Try CDNetworks For Free

Most of our products have a 14 day free trial. No credit card needed.

Share This Post

In today’s digital world, cybersecurity has become a crucial issue for individuals, organizations, and even nations. Among the various threats, “bot traffic” or bot network traffic has emerged as a significant concern.
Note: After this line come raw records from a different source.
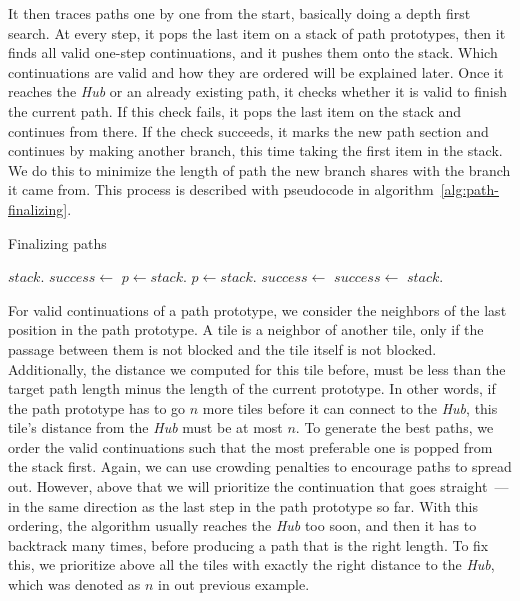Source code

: It then traces paths one by one from the start, basically doing a depth first search.
At every step, it pops the last item on a stack of path prototypes, then it finds all valid one-step continuations, and it pushes them onto the stack.
Which continuations are valid and how they are ordered will be explained later.
Once it reaches the \emph{Hub} or an already existing path, it checks whether it is valid to finish the current path.
If this check fails, it pops the last item on the stack and continues from there.
If the check succeeds, it marks the new path section and continues by making another branch, this time taking the first item in the stack.
We do this to minimize the length of path the new branch shares with the branch it came from.
This process is described with pseudocode in algorithm~\ref{alg:path-finalizing}.

\begin{algorithm}[H]
    \caption{Finalizing paths}
    \label{alg:path-finalizing}
    \begin{algorithmic}[0]
        \State $stack$.
        \State $success \gets$ 
        \Statex
        \State $p \gets stack$.
        \Else
        \State $p \gets stack$.
        \EndIf
        \Statex
        \State $success \gets$ 
        \Else
        \State $success \gets$ 
        \State $stack$.
        \EndFor
        \EndIf
        \EndWhile
        \EndFor
        \Statex
    \end{algorithmic}
\end{algorithm}

For valid continuations of a path prototype, we consider the neighbors of the last position in the path prototype.
A tile is a neighbor of another tile, only if the passage between them is not blocked and the tile itself is not blocked.
Additionally, the distance we computed for this tile before, must be less than the target path length minus the length of the current prototype.
In other words, if the path prototype has to go $n$ more tiles before it can connect to the \emph{Hub}, this tile's distance from the \emph{Hub} must be at most $n$.
To generate the best paths, we order the valid continuations such that the most preferable one is popped from the stack first.
Again, we can use crowding penalties to encourage paths to spread out.
However, above that we will prioritize the continuation that goes straight~--- in the same direction as the last step in the path prototype so far.
With this ordering, the algorithm usually reaches the \emph{Hub} too soon, and then it has to backtrack many times, before producing a path that is the right length.
To fix this, we prioritize above all the tiles with exactly the right distance to the \emph{Hub}, which was denoted as $n$ in out previous example.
Bot traffic, primarily generated by automated scripts or programs, is widely used in various malicious activities such as DDoS attacks, spam email sending, phishing, and fraudulent ad clicks. These malicious actions not only threaten the privacy and financial security of individual users but also pose significant risks to the cybersecurity of businesses, organizations, and even national network infrastructure. Therefore, the study and defense against bot traffic have become a significant topic in the field of cybersecurity. This guide aims to explain how to use TLS fingerprinting technology to detect and identify bot traffic, thereby providing more effective protection for cybersecurity.

Introduction to TLS Fingerprinting

TLS, which stands for Transport Layer Security, is a commonly used protocol in network communication to ensure the secure transmission of data. TLS uses encryption technology during the data sending and receiving process to prevent data from being intercepted or tampered with, thereby protecting the integrity and confidentiality of the information.
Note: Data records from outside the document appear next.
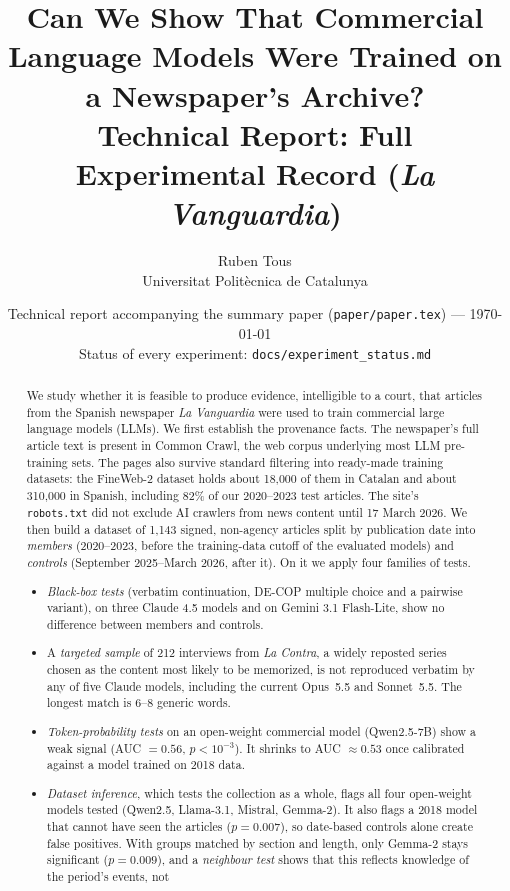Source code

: \documentclass[10pt,a4paper]{article}
\title{Can We Show That Commercial Language Models Were Trained on a Newspaper's Archive?\\
\large Technical Report: Full Experimental Record (\emph{La Vanguardia})}
\author{Ruben Tous\\ \small Universitat Polit\`ecnica de Catalunya}
\date{\small Technical report accompanying the summary paper (\texttt{paper/paper.tex}) --- \today\\
Status of every experiment: \texttt{docs/experiment\_status.md}}
\begin{document}
\maketitle

\begin{abstract}
We study whether it is feasible to produce evidence, intelligible to a court, that articles from the Spanish
newspaper \emph{La Vanguardia} were used to train commercial large language models (LLMs). We first establish the
provenance facts. The newspaper's full article text is present in Common Crawl, the web corpus underlying most LLM
pre-training sets. The pages also survive standard filtering into ready-made training datasets: the FineWeb-2
dataset holds about 18,000 of them in Catalan and about 310,000 in Spanish, including 82\% of our 2020--2023 test
articles. The site's \texttt{robots.txt} did not exclude AI crawlers from news content until
17 March 2026. We then build a dataset of 1,143 signed, non-agency articles split by publication date into
\emph{members} (2020--2023, before the training-data cutoff of the evaluated models) and \emph{controls}
(September 2025--March 2026, after it). On it we apply four families of tests.
\begin{itemize}
\item \emph{Black-box tests} (verbatim continuation, DE-COP multiple choice and a pairwise variant), on three Claude 4.5
models and on Gemini 3.1 Flash-Lite, show no difference between members and controls.
\item A \emph{targeted sample} of 212 interviews from \emph{La Contra}, a widely reposted series chosen as the content
most likely to be memorized, is not reproduced verbatim by any of five Claude models, including the current Opus~5.5
and Sonnet~5.5. The longest match is 6--8 generic words.
\item \emph{Token-probability tests} on an open-weight commercial model (Qwen2.5-7B) show a weak signal
(AUC $=0.56$, $p<10^{-3}$). It shrinks to AUC $\approx0.53$ once calibrated against a model trained on 2018 data.
\item \emph{Dataset inference}, which tests the collection as a whole, flags all four open-weight models tested
(Qwen2.5, Llama-3.1, Mistral, Gemma-2). It also flags a 2018 model that cannot have seen the articles ($p=0.007$),
so date-based controls alone create false positives. With groups matched by section and length, only Gemma-2 stays
significant ($p=0.009$), and a \emph{neighbour test} shows that this reflects knowledge of the period's events, not

\end{itemize}
\end{abstract}
\end{document}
TLS is used to encrypt the vast majority of traffic on the Internet, from web browsing, registration and login, payment transactions, and streaming media, to the increasingly popular Internet of Things (IoT). Its security is also favored by malicious attackers, who use TLS to hide the communication traffic of malware.

At the start of a TLS connection, the client sends a TLS Client Hello packet. This packet, generated by the client application, informs the server about the supported ciphers and preferred communication methods and is transmitted in plaintext. The TLS Client Hello packet is unique for each application or its underlying TLS library, and the hash value calculated from this packet is known as the TLS fingerprint.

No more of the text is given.